• [EXERCISE BRIEF]
Among the entries, which lines carry the string "electron"? Copy each of them.

== AVAILABLE DATA

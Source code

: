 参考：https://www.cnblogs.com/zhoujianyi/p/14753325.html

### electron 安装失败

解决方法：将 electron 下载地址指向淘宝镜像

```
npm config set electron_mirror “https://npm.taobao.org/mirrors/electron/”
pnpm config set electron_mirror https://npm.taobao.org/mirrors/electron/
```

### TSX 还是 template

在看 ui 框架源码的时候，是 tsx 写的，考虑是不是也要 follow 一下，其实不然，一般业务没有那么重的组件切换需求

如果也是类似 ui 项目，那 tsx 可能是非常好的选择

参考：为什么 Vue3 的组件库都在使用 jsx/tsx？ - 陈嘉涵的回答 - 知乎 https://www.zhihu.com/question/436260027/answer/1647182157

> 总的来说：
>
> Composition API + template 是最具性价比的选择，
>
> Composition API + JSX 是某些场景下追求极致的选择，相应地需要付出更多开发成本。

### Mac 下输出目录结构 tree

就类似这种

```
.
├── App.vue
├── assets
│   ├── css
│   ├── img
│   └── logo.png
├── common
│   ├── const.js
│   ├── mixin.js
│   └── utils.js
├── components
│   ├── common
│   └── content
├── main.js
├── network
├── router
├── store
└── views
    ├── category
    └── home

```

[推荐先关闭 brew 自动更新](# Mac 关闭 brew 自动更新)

====

• [FINISHED EXERCISE]
### electron 安装失败
解决方法：将 electron 下载地址指向淘宝镜像
npm config set electron_mirror “https://npm.taobao.org/mirrors/electron/”
pnpm config set electron_mirror https://npm.taobao.org/mirrors/electron/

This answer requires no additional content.